Spy is a great summer film.  I saw it this afternoon, and my throat is still sore from laughing so hard at the panoply of hilarious performances, with McCarthy as the leader of the pack.  I was notably delighted by Miranda Hart as Susanne’s gawky wingwoman Nancy, and Peter Serafinowicz, whom I recognized from his antagonistic straight man roles in Edgar Wright’s Spaced and Shaun of the Dead, as a relentlessly sleazy Italian agent.  The action scenes are thrilling without being overblown, and the two hour run-time flows by easily with spirited energy.

Spy is a highly entertaining action comedy that knows its limits, but does more than enough within them.  This factor alone makes it a notable improvement over Tammy, last summer’s comedy offering starring McCarthy.  Tammy has plenty of funny moments and empathizes with its fat, ill-mannered, working class protagonist as much as it throws obstacles in her path, but doesn’t do a very graceful job of balancing its goofy, vulgar humor with the more serious aspects of the story, such as Pearl’s (Susan Sarandon) self-destructive behavior, and the moments of emotional honesty and vulnerability do more bogging down than adding depth.  Which sucks, because there is an inherent transgressive joy to see two characters who would be pushed to the sidelines in most films leaving their stagnant lives behind in search of adventure.

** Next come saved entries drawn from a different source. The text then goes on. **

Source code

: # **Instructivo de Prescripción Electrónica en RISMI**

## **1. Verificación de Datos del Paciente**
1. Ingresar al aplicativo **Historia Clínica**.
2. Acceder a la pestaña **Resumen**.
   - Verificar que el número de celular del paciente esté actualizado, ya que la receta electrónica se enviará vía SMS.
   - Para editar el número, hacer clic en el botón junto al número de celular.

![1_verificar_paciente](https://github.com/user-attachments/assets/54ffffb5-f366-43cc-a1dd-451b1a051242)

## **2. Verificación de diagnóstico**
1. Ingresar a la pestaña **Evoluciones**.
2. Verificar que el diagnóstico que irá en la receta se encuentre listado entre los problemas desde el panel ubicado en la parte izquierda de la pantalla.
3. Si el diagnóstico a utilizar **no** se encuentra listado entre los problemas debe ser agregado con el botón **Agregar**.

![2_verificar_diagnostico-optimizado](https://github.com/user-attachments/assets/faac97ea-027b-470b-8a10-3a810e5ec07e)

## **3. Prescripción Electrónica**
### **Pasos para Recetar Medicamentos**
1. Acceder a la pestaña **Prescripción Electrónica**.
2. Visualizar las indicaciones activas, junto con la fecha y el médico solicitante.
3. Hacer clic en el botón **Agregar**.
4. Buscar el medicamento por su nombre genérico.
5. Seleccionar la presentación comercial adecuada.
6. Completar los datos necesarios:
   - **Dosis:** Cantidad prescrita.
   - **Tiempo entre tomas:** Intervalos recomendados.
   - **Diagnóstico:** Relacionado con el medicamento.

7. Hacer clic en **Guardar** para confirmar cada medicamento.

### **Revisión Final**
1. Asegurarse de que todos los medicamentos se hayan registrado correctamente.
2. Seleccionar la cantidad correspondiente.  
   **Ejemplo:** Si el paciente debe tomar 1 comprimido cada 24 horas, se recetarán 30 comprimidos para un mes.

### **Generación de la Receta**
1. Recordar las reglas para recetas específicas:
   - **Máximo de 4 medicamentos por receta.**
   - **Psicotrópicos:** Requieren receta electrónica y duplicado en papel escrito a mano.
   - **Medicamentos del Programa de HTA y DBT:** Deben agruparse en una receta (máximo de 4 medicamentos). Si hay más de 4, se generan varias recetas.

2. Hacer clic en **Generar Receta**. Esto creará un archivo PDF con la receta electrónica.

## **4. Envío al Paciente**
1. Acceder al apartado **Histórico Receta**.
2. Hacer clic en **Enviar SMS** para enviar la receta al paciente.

melissa mccarthy, susan sarandon, tammy, ben falcone

By virtue of being an action film, as opposed to a road trip film, Spy doesn’t have the expectation of character development or emotionally laden moments.  Even so, Spy doesn’t shy away from the pathos Susan experiences as a fat misfit.  Despite being a multi-talented agent, Susan experiences multiple microaggressions related to her fatness that impact her confidence.  Bradley uses his advantageous position, as her mentor and her crush, to convince her that she isn’t suited for field work.  He treats her with condescension, gifting her a cartoonish cupcake pendant to thank her for her help.  There is no way a sophisticated globetrotter would think of something so tacky as an appropriate gift for someone he respected as a peer, whether or not he had romantic feelings for her.  She is only inspired to volunteer for a field assignment when her boss (Allison Janney) says that they need an operative who is invisible.  Susan is invisible, as she works in a world where anyone who matters, especially any woman who matters, is thin and chic.  Insulting banter is a large chunk of the film’s humor, and there is a recurring theme of characters criticizing each others’ style choices.  Even though Susan is never directly insulted for being fat, she is at an automatic vulnerability for the contempt of her peers and antagonists because her size prohibits her from dressing fashionably.  In the beginning of the film, she puts Bradley on a pedestal, admiring his tailored suits.  “This shirt doesn’t even have a label,” she says of her own blouse, in self-deprecating comparison.  The false identities she is given speak to how her appearance deems her to have a boring, pedestrian life: a single woman with 10 cats, a divorced mom of 4.  Even her fancy spy gadgets are stripped of any glamorous aspects that would accessorize her thinner colleagues, such as an all-purpose antidote disguised as a bottle of stool softeners.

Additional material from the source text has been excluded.